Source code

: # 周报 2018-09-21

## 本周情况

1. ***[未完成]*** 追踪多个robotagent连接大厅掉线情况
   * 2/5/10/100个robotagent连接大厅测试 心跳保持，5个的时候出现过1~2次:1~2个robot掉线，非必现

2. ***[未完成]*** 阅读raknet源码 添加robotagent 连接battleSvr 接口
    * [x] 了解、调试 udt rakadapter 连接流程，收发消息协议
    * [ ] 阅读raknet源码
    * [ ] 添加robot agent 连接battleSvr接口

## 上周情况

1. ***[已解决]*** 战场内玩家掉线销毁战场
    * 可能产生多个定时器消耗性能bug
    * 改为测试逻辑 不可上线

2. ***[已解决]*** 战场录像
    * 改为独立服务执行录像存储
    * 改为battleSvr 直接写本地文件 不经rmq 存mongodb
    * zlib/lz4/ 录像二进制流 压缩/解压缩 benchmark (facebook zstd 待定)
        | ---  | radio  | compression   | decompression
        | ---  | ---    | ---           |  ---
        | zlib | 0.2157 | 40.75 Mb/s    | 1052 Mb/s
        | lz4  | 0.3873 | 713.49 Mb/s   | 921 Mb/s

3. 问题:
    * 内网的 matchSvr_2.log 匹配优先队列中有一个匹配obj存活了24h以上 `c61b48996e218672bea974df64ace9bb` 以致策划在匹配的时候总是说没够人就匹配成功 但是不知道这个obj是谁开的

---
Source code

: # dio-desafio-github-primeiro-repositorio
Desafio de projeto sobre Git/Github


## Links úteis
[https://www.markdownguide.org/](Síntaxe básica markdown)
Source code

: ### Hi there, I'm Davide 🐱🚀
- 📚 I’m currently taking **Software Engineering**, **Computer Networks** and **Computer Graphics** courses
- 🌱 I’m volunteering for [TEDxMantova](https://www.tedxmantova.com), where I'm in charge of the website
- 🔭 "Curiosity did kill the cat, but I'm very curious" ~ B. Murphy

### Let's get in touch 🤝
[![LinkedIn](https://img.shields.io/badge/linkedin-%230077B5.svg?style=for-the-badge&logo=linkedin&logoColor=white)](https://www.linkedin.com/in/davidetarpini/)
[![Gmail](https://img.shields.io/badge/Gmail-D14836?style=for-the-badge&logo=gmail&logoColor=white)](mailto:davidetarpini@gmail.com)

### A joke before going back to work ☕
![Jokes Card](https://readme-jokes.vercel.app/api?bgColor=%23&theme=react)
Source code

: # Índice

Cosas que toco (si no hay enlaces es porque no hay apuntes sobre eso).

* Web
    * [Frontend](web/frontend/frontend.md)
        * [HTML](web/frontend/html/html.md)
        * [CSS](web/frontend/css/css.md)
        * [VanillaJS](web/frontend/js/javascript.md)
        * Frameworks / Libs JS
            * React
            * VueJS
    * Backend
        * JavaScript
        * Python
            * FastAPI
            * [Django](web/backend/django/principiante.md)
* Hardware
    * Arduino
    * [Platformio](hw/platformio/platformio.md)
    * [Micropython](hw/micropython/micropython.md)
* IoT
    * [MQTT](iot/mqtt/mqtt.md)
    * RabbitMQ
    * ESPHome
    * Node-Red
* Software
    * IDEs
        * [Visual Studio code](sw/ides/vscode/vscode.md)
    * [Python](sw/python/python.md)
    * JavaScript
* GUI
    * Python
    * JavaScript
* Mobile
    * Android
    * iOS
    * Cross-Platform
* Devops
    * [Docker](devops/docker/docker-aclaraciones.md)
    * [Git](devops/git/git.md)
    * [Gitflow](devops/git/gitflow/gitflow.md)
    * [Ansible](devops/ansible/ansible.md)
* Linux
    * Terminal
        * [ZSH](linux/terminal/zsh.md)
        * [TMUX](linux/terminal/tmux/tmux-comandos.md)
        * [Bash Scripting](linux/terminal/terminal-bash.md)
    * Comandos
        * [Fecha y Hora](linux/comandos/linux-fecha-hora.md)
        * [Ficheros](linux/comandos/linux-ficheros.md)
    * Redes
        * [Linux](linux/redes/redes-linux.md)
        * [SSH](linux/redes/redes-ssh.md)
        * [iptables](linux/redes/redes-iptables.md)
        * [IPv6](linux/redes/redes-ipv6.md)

---------------

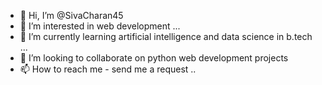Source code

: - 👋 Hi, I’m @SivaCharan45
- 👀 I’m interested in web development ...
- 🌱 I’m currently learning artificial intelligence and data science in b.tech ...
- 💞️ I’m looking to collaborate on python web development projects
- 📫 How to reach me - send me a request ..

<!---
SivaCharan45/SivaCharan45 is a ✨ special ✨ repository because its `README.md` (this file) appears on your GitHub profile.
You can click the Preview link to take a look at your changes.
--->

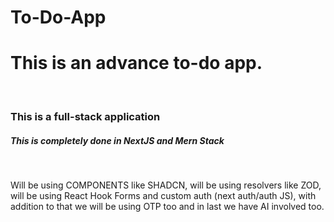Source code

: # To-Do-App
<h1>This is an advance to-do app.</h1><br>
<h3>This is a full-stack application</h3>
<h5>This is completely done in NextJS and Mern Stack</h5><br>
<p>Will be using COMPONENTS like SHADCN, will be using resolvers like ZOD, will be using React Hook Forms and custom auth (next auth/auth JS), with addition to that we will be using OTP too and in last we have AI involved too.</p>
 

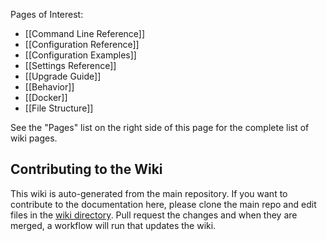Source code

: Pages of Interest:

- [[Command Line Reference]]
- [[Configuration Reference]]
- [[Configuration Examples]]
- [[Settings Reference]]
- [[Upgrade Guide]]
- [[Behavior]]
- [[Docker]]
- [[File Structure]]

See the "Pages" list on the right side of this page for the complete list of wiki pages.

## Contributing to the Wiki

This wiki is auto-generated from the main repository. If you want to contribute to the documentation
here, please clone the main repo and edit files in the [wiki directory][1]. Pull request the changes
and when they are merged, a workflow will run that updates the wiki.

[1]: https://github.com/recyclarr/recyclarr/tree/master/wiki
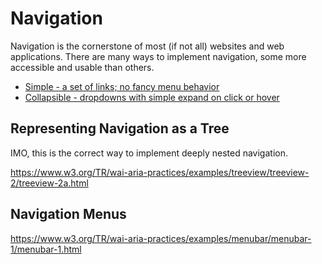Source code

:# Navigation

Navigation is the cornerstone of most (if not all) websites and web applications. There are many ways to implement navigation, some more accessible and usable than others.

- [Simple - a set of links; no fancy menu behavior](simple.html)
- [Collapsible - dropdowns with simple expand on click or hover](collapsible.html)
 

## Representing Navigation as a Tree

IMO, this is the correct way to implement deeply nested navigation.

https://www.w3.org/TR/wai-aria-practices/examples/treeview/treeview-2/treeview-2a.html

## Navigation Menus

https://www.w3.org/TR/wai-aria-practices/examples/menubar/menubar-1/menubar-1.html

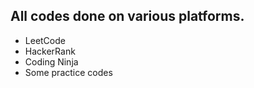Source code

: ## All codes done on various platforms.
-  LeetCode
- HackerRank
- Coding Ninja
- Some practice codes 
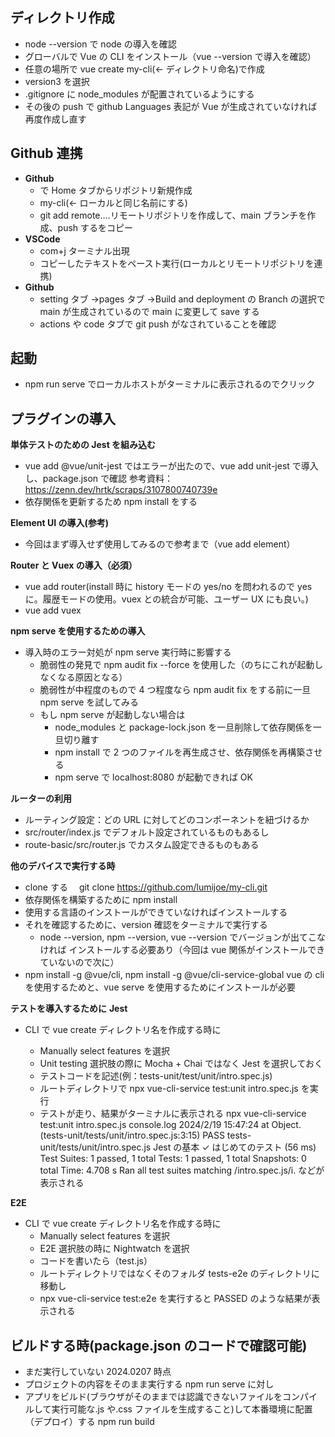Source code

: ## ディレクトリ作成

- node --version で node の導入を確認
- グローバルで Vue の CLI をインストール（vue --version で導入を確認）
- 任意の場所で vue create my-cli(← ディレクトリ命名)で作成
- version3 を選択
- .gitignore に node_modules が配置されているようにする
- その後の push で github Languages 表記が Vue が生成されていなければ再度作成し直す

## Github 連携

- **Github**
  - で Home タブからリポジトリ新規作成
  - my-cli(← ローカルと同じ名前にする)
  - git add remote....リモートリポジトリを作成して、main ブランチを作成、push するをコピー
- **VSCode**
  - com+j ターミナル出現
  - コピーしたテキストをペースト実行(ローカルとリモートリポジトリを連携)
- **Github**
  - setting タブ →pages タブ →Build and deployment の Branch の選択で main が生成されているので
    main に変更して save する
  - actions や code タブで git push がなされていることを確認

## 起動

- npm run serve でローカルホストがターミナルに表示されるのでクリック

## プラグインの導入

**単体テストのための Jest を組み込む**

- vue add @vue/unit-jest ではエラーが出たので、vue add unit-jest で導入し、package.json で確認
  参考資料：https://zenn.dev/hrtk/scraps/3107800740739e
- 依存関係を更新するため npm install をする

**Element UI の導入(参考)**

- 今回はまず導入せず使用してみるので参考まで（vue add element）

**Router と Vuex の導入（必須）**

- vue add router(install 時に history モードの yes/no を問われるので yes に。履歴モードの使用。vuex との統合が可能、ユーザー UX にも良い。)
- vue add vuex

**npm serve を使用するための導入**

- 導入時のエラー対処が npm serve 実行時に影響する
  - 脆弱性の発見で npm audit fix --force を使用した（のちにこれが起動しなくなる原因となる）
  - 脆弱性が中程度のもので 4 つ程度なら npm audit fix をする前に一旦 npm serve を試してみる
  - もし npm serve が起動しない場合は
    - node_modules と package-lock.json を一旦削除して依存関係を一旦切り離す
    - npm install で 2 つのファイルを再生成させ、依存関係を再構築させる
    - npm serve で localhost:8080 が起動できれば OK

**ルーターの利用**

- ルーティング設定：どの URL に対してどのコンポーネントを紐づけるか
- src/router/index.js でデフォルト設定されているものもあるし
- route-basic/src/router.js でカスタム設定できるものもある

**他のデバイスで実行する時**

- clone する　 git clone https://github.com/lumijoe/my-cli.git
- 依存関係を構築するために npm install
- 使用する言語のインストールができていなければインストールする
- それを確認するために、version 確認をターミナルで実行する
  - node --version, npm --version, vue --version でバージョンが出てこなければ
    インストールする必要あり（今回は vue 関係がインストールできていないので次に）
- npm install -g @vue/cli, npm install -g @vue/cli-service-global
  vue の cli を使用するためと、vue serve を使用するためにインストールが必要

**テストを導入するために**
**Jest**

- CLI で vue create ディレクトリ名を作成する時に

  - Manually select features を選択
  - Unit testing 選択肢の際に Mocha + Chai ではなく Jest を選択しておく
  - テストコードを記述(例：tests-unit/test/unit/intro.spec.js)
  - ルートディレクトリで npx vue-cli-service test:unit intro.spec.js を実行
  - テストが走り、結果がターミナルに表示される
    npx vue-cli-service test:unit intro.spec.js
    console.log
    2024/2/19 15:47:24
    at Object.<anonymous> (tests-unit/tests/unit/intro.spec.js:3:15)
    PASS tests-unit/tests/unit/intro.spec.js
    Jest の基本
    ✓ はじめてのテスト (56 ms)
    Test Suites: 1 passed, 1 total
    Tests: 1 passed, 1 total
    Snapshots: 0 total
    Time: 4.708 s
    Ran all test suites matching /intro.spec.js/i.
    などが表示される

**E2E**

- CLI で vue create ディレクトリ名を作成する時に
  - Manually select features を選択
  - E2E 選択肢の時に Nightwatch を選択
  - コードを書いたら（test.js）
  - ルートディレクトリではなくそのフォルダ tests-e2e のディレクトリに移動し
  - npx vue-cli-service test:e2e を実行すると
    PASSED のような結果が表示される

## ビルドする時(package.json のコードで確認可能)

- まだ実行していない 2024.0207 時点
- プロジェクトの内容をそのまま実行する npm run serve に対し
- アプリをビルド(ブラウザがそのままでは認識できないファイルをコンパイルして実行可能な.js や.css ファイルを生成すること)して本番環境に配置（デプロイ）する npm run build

---------------

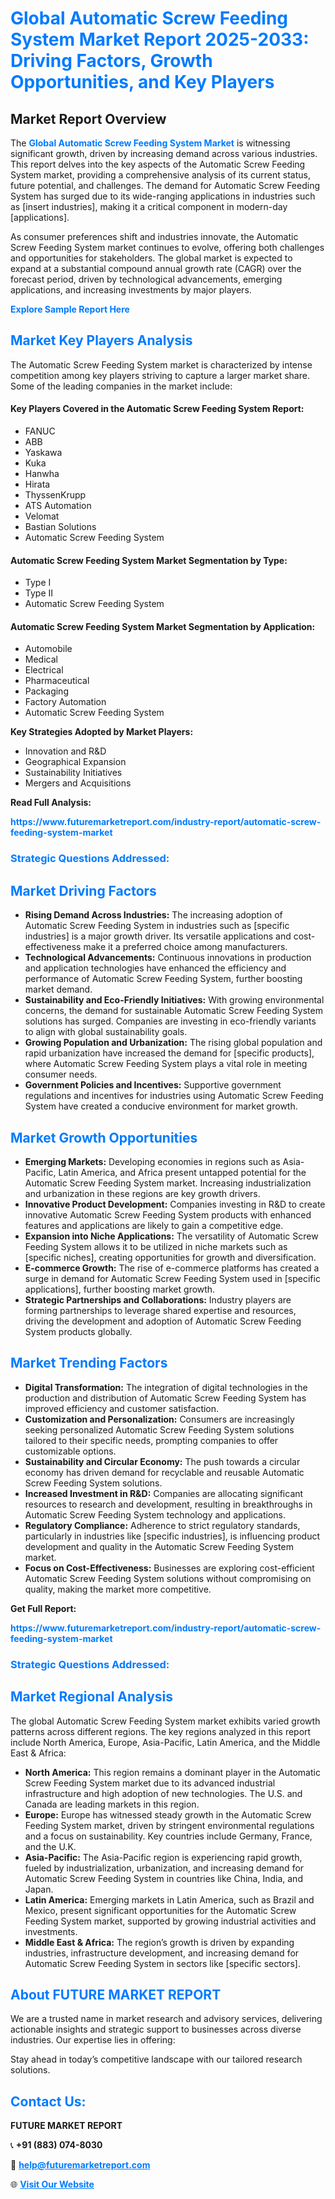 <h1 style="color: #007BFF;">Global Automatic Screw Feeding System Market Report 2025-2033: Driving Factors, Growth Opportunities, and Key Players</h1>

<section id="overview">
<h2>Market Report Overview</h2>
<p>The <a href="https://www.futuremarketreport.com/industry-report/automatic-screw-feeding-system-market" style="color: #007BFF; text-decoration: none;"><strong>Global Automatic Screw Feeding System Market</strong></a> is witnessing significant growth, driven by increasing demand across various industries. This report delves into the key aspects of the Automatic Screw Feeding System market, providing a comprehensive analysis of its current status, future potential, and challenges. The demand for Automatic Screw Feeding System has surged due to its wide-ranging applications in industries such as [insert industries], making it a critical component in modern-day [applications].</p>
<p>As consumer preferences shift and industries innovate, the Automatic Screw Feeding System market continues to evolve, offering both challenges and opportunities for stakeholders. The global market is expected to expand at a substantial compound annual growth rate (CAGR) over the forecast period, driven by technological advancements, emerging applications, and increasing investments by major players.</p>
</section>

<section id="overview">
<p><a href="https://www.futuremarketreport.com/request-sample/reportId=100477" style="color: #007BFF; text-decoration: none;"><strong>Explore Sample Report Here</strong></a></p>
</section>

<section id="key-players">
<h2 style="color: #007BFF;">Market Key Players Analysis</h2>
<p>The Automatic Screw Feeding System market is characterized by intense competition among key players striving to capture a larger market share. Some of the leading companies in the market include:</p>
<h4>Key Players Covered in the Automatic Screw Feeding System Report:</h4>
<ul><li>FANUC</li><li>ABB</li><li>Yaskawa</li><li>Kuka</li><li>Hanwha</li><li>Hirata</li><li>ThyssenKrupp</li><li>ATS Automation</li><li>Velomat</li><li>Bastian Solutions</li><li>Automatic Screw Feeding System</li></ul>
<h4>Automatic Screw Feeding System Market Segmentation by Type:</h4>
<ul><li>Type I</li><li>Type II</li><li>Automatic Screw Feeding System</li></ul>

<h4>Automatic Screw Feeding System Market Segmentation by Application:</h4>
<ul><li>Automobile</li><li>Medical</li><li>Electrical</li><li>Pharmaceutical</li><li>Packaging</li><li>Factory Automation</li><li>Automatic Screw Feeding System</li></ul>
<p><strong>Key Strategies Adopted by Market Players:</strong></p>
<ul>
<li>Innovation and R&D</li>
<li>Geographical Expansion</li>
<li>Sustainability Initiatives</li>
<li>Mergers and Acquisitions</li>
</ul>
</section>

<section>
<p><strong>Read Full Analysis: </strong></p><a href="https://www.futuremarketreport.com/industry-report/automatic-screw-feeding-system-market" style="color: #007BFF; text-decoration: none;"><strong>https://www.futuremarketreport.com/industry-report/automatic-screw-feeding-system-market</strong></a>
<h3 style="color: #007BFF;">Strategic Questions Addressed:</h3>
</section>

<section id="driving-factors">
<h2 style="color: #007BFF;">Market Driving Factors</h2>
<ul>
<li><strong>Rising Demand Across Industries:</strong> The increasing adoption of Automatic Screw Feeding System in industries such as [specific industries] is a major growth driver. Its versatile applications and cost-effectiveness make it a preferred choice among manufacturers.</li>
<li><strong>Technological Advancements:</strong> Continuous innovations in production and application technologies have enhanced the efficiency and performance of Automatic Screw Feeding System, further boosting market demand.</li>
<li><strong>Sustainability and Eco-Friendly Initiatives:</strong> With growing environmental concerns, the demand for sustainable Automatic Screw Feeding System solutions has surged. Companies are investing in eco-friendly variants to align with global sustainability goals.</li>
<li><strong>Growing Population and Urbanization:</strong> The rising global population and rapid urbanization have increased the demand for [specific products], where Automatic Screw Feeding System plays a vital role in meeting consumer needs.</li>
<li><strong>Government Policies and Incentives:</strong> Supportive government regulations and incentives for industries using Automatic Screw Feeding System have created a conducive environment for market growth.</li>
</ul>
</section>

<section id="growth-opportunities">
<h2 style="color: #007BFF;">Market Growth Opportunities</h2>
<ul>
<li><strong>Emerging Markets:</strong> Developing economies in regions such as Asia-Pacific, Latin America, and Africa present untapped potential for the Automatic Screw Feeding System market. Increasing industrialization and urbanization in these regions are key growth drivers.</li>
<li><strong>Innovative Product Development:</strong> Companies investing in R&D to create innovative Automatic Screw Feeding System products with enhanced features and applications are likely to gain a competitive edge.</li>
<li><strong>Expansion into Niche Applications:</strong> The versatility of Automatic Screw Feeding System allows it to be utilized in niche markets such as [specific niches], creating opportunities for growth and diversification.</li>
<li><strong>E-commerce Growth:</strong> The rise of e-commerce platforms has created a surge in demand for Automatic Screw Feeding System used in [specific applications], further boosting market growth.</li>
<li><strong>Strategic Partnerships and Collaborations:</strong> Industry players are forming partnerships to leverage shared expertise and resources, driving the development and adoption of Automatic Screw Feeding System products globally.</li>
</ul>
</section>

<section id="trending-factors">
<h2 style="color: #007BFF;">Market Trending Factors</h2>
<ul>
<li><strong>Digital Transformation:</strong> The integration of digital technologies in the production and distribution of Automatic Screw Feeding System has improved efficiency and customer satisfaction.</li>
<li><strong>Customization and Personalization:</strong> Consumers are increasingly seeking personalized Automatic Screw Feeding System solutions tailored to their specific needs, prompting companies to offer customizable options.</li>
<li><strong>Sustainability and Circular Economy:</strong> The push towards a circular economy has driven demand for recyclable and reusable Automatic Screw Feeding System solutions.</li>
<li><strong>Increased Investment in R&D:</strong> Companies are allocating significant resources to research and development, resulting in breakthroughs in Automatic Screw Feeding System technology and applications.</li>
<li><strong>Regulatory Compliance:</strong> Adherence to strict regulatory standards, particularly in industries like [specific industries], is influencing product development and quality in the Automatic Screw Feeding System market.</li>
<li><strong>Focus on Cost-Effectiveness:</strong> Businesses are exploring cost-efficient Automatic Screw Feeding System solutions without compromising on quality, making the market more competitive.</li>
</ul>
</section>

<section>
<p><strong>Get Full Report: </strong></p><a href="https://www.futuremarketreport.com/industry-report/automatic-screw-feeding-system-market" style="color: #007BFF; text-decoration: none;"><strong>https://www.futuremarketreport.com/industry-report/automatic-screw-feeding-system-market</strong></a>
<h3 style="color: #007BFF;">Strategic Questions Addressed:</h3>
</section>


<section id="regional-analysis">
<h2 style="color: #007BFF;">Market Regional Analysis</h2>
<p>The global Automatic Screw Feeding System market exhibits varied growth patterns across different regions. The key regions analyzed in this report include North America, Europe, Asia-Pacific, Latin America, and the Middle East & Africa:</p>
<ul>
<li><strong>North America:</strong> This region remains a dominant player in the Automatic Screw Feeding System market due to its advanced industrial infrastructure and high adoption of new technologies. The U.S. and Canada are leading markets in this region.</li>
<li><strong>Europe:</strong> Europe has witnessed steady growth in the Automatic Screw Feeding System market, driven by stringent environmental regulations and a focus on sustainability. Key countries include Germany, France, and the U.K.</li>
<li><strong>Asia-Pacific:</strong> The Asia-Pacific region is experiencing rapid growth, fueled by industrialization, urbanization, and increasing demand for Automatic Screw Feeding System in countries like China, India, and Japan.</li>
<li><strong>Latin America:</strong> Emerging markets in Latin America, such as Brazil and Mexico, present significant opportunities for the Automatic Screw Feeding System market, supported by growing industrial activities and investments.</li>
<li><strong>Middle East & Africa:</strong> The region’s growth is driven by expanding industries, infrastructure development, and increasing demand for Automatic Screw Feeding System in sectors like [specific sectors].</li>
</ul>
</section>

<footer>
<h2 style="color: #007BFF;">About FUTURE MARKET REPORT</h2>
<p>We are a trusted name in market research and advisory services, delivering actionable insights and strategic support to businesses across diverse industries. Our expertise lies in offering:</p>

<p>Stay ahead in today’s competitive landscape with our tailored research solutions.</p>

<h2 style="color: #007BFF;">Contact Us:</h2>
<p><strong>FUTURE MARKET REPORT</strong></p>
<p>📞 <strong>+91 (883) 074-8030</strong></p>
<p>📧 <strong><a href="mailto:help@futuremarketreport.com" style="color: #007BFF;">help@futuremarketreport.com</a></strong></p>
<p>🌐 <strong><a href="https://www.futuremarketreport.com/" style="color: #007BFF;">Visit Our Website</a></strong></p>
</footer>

---------------

#### [EXERCISE PROMPT]
What lines in the data above carry "industrialization"? Return them all.

#### [SOLUTION TO THE PROBLEM]
<li><strong>Emerging Markets:</strong> Developing economies in regions such as Asia-Pacific, Latin America, and Africa present untapped potential for the Automatic Screw Feeding System market. Increasing industrialization and urbanization in these regions are key growth drivers.</li>
<li><strong>Asia-Pacific:</strong> The Asia-Pacific region is experiencing rapid growth, fueled by industrialization, urbanization, and increasing demand for Automatic Screw Feeding System in countries like China, India, and Japan.</li>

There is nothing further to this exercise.